History of creation 

The 19th Congress came to the conclusion that fundamental changes had taken place since the adoption of the Second Program of the Party. Consequently, the congress decided to consider it necessary to rework the Party Program. At the 20th Congress, the Central Committee was instructed "to prepare a draft Program of the CPSU, based on the main provisions of Marxist-Leninist theory, creatively developing on the basis of the historical experience of our party, the experience of the fraternal parties of the socialist countries, the experience and achievements of the entire international communist and workers' movement, and taking into account the long-term plan being prepared for communist construction, development of the economy and culture of the Soviet Union".

To develop the draft program, a working group was created, which was located in the "Sosny" sanatorium retreat of the Administration of the Central Committee of the CPSU in the Moscow region, headed by Secretary of the Central Committee of the CPSU Boris Ponomarev. Initial work on the creation of a draft of the new Program began in mid-1958, and eventually, about 100 major scientists and specialists worked on it for three years.

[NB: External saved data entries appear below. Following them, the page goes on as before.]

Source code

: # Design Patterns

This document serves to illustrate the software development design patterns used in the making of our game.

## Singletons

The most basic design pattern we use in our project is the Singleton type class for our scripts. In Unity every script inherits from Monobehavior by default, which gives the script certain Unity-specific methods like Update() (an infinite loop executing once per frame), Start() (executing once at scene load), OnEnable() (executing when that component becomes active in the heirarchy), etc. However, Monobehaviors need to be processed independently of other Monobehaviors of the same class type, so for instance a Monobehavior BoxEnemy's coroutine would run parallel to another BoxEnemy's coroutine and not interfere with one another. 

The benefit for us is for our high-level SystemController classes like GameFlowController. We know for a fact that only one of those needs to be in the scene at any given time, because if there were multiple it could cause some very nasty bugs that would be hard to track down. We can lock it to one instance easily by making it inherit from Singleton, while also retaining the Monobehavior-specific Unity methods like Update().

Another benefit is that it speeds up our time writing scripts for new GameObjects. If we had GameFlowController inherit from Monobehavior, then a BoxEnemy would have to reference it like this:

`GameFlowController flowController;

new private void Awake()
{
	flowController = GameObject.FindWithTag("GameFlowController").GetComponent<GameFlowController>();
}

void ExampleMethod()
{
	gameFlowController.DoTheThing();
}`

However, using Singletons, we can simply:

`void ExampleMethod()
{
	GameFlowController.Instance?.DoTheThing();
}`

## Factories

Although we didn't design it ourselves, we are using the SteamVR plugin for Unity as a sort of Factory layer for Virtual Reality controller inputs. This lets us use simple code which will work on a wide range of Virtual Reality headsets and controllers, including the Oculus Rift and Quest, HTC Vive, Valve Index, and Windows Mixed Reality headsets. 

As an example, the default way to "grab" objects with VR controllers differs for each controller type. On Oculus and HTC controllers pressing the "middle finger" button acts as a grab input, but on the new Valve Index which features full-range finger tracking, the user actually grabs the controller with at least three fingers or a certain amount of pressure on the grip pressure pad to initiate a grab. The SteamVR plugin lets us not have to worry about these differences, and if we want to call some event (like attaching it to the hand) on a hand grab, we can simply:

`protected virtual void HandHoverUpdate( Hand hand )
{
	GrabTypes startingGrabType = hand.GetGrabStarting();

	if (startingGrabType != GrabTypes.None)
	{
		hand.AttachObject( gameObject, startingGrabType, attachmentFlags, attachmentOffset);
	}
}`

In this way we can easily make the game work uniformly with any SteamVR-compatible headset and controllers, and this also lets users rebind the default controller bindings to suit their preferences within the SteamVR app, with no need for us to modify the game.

In June 1958, on behalf of Otto Wille Kuusinen, one of the secretaries and a member of the Presidium of the Central Committee of the CPSU, thematic assignments were sent to scientific institutions, government departments and public organizations. Special tasks were assigned to academicians Eugen Varga and Stanislav Strumilin, and they subsequently prepared the article "On the Ways of Building Communism", which provided development prospects for 10–15 years. On July 25, 1959, the Presidium set the accents: academicians will deal with the theory, and the practical calculations, that is, how much, when and where will the industry and agriculture produce, should be submitted by the State Planning Commission (Gosplan) and the State Economic Commission.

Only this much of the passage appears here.